To evaluate molecular mechanisms by which leucine stimulates PS in vivo, we determined the leucine-induced activation of signaling components leading to mRNA translation. More detailed study of signaling component activation was conducted in longissimus dorsi muscle. PKB activation is a hallmark for insulin-induced PS (37). Consistent with other studies (16, 18), we found that leucine supplementation had no effect on PKB activation in muscle. The recent consensus is that AA, particularly leucine, stimulate PS in an mTORC1-dependent pathway downstream of PKB (38) although the exact molecular mechanism is not completely understood. Phosphorylation of two major targets of mTORC1, S6K1 and 4EBP1, has been used as a read-out for mTORC1 activation (38). Likewise, S6K1 and 4EBP1 association with mTORC1 through raptor is a bona fide indicator of mTORC1 activation (39, 40). Cell culture studies suggest that mTOR-raptor association positively and PRAS40-raptor association negatively regulates mTORC1 activation (41). In our study, leucine supplementation enhanced S6K1 and 4EBP1 association with raptor, which elicits increased phosphorylation of these two mTOR substrates. These results are consistent with cell culture studies that showed that, for mTORC1 to phosphorylate S6K1 and 4EBP1, raptor has to bind to them through their TOR signaling motif (39, 40). We did not find a leucine effect on raptor association with mTOR or PRAS40, which could be due to a transient nature of their interaction in vivo. A leucine-induced increase in S6K1 and 4EBP1 phosphorylation was also observed in muscles with different fiber types and visceral tissues, except kidney. Increased 4EBP1 phosphorylation leads to decreased association with eIF4E, allowing active eIF4G·eIF4E complex formation (38). In this study we found that leucine supplementation reduced 4EBP1·eIF4E complex formation and enhanced eIF4G·eIF4E complex formation.

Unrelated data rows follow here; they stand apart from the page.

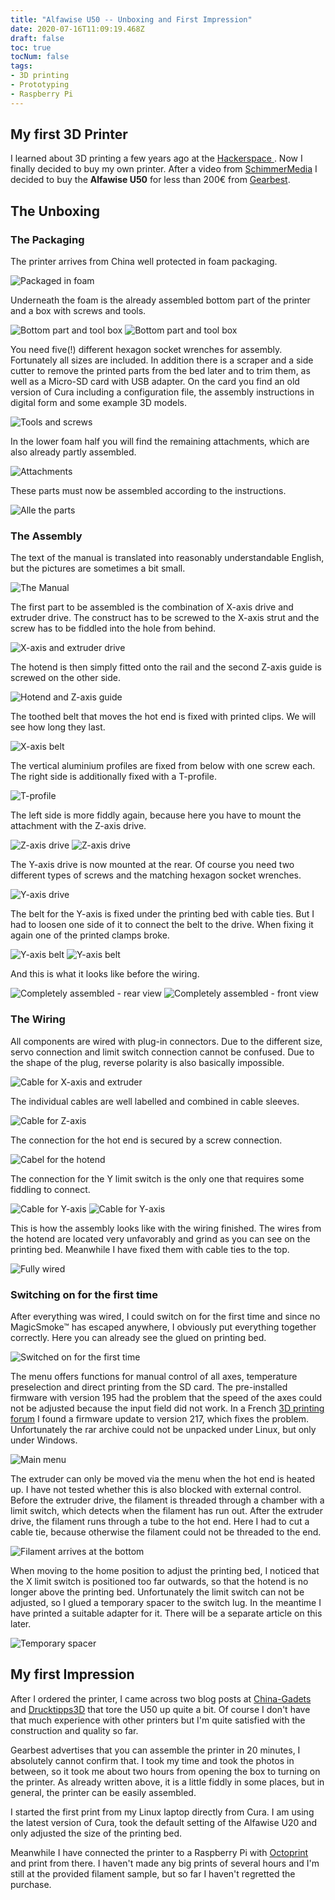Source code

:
 ```yaml
---
title: "Alfawise U50 -- Unboxing and First Impression"
date: 2020-07-16T11:09:19.468Z
draft: false
toc: true
tocNum: false
tags:
- 3D printing
- Prototyping
- Raspberry Pi
---
```


## My first 3D Printer

I learned about 3D printing a few years ago at the [ Hackerspace ][1]. Now I finally decided to buy my own printer.
After a video from [SchimmerMedia][2] I decided to buy the **Alfawise U50** for less than 200€ from [Gearbest][3].

## The Unboxing
### The Packaging

The printer arrives from China well protected in foam packaging.

![Packaged in foam](/images/2020-07-15-alfawise-u50-unboxing-01.jpg)

Underneath the foam is the already assembled bottom part of the printer and a box with screws and tools.

![Bottom part and tool box](/images/2020-07-15-alfawise-u50-unboxing-02.jpg)
![Bottom part and tool box](/images/2020-07-15-alfawise-u50-unboxing-03.jpg)

You need five(!) different hexagon socket wrenches for assembly. Fortunately all sizes are included.
In addition there is a scraper and a side cutter to remove the printed parts from the bed later and to trim them, as well as a Micro-SD card with USB adapter. On the card you find an old version of Cura including a configuration file, the assembly instructions in digital form and some example 3D models.

![Tools and screws](/images/2020-07-15-alfawise-u50-unboxing-04.jpg)

In the lower foam half you will find the remaining attachments, which are also already partly assembled.

![Attachments](/images/2020-07-15-alfawise-u50-unboxing-05.jpg)

These parts must now be assembled according to the instructions.

![Alle the parts](/images/2020-07-15-alfawise-u50-unboxing-06.jpg)

### The Assembly

The text of the manual is translated into reasonably understandable English, but the pictures are sometimes a bit small.

![The Manual](/images/2020-07-15-alfawise-u50-unboxing-07.jpg)

The first part to be assembled is the combination of X-axis drive and extruder drive. The construct has to be screwed to the X-axis strut and the screw has to be fiddled into the hole from behind.

![X-axis and extruder drive](/images/2020-07-15-alfawise-u50-unboxing-08.jpg)

The hotend is then simply fitted onto the rail and the second Z-axis guide is screwed on the other side.

![Hotend and Z-axis guide](/images/2020-07-15-alfawise-u50-unboxing-09.jpg)

The toothed belt that moves the hot end is fixed with printed clips. We will see how long they last.

![X-axis belt](/images/2020-07-15-alfawise-u50-unboxing-10.jpg)

The vertical aluminium profiles are fixed from below with one screw each. The right side is additionally fixed with a T-profile.

![T-profile](/images/2020-07-15-alfawise-u50-unboxing-11.jpg)

The left side is more fiddly again, because here you have to mount the attachment with the Z-axis drive.

![Z-axis drive](/images/2020-07-15-alfawise-u50-unboxing-12.jpg)
![Z-axis drive](/images/2020-07-15-alfawise-u50-unboxing-13.jpg)

The Y-axis drive is now mounted at the rear. Of course you need two different types of screws and the matching hexagon socket wrenches.

![Y-axis drive](/images/2020-07-15-alfawise-u50-unboxing-14.jpg)

The belt for the Y-axis is fixed under the printing bed with cable ties. But I had to loosen one side of it to connect the belt to the drive.
When fixing it again one of the printed clamps broke.

![Y-axis belt](/images/2020-07-15-alfawise-u50-unboxing-15.jpg)
![Y-axis belt](/images/2020-07-15-alfawise-u50-unboxing-16.jpg)

And this is what it looks like before the wiring.

![Completely assembled - rear view](/images/2020-07-15-alfawise-u50-unboxing-17.jpg)
![Completely assembled - front view](/images/2020-07-15-alfawise-u50-unboxing-18.jpg)

### The Wiring

All components are wired with plug-in connectors. 
Due to the different size, servo connection and limit switch connection cannot be confused. Due to the shape of the plug, reverse polarity is also basically impossible.

![Cable for X-axis and extruder](/images/2020-07-15-alfawise-u50-unboxing-19.jpg)

The individual cables are well labelled and combined in cable sleeves.

![Cable for Z-axis](/images/2020-07-15-alfawise-u50-unboxing-20.jpg)

The connection for the hot end is secured by a screw connection.

![Cabel for the hotend](/images/2020-07-15-alfawise-u50-unboxing-21.jpg)

The connection for the Y limit switch is the only one that requires some fiddling to connect.

![Cable for Y-axis](/images/2020-07-15-alfawise-u50-unboxing-22.jpg)
![Cable for Y-axis](/images/2020-07-15-alfawise-u50-unboxing-23.jpg)

This is how the assembly looks like with the wiring finished. The wires from the hotend are located very unfavorably and grind as you can see on the printing bed.
Meanwhile I have fixed them with cable ties to the top.

![Fully wired](/images/2020-07-15-alfawise-u50-unboxing-24.jpg)

### Switching on for the first time

After everything was wired, I could switch on for the first time and since no MagicSmoke™ has escaped anywhere, I obviously put everything together correctly.
Here you can already see the glued on printing bed.

![Switched on for the first time](/images/2020-07-15-alfawise-u50-unboxing-25.jpg)

The menu offers functions for manual control of all axes, temperature preselection and direct printing from the SD card.
The pre-installed firmware with version 195 had the problem that the speed of the axes could not be adjusted because the input field did not work. 
In a French [3D printing forum][4] I found a firmware update to version 217, which fixes the problem. Unfortunately the rar archive could not be unpacked under Linux, but only under Windows.

![Main menu](/images/2020-07-15-alfawise-u50-unboxing-26.jpg)

The extruder can only be moved via the menu when the hot end is heated up. I have not tested whether this is also blocked with external control.
Before the extruder drive, the filament is threaded through a chamber with a limit switch, which detects when the filament has run out.
After the extruder drive, the filament runs through a tube to the hot end. Here I had to cut a cable tie, because otherwise the filament could not be threaded to the end.

![Filament arrives at the bottom](/images/2020-07-15-alfawise-u50-unboxing-27.jpg)

When moving to the home position to adjust the printing bed, I noticed that the X limit switch is positioned too far outwards, so that the hotend is no longer above the printing bed.
Unfortunately the limit switch can not be adjusted, so I glued a temporary spacer to the switch lug.
In the meantime I have printed a suitable adapter for it. There will be a separate article on this later.

![Temporary spacer](/images/2020-07-15-alfawise-u50-unboxing-28.jpg)

## My first Impression

After I ordered the printer, I came across two blog posts at [China-Gadets][5] and [Drucktipps3D][6] that tore the U50 up quite a bit.
Of course I don't have that much experience with other printers but I'm quite satisfied with the construction and quality so far.

Gearbest advertises that you can assemble the printer in 20 minutes, I absolutely cannot confirm that. I took my time and took the photos in between, so it took me about two hours from opening the box to turning on the printer.
As already written above, it is a little fiddly in some places, but in general, the printer can be easily assembled.

I started the first print from my Linux laptop directly from Cura. I am using the latest version of Cura, took the default setting of the Alfawise U20 and only adjusted the size of the printing bed.

Meanwhile I have connected the printer to a Raspberry Pi with [Octoprint][7] and print from there. I haven't made any big prints of several hours and I'm still at the provided filament sample, but so far I haven't regretted the purchase.

[1]: http://www.hackerspace-bremen.de "Hackerspace Bremen"
[2]: https://www.youtube.com/watch?v=nQ3ZTZvvC3M "[Alfawise U20 One] 3D-Drucker mit XXL Druckplattform zum schmalen Preis [Review][4K]"
[3]: https://de.gearbest.com/3d-printers--3d-printer-kits/pp_009143693697.html?wid=1895967 "Alfawise U50 DIY FDM 3D Drucker"
[4]: https://www.lesimprimantes3d.fr/forum/topic/30009-mise-a-jour-firmware-u50/ "Les Imprimantes 3D Forum"
[5]: https://www.china-gadgets.de/test-alfawise-u50-3d-drucker/ "China-Gadgets.de"
[6]: https://drucktipps3d.de/ein-ue-ei/ "Drucktipps3D.de"
[7]: https://octoprint.org/ "Octoprint.org"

In the current study, plasma glutamine levels were elevated in the LP+L compared to LP group suggesting de novo synthesis from exogenous leucine. Cell culture studies suggest that glutamine is needed for leucine-induced activation of mTORC1 (42), and thus, together with leucine, glutamine plays a crucial role in the regulation of PS.

Another potential signaling pathway mediating the leucine-induced stimulation of PS is the eIF2 pathway (22). In this study, we examined phosphorylation of eIF2α, an inhibitor and key player in this pathway. We found that no effect of leucine on eIF2α phosphorylation in all tissues studied. This result is consistent with the notion that leucine does not directly affect eIF2α phosphorylation but eIF2α phosphorylation status is affected by essential AA deficiency (43).

The elongation process in mRNA translation is another crucial step in the PS process (23). In cell culture studies, AA, especially leucine, activate eEF2, a marker for peptide chain elongation, by dephophorylation (44). Thus, we determined whether leucine has similar effects in vivo. As in our previous study (16), leucine had no effect on eEF2 phosphorylation in all tissues studied. This suggests that regulation of elongation by AA in vivo is complex and may differ from responses found in vitro.

In summary, 24 h enteral leucine supplementation of a LP formula diet enhanced PS in most tissues of neonatal pigs in an mTORC1-dependent fashion. Although the leucine-induced increase in PS was less than that achieved with a HP diet, the results of our study suggest that leucine supplementation may have a beneficial effect on neonatal growth. Further studies are required to better understand the role of leucine and BCAA in the regulation of neonatal growth.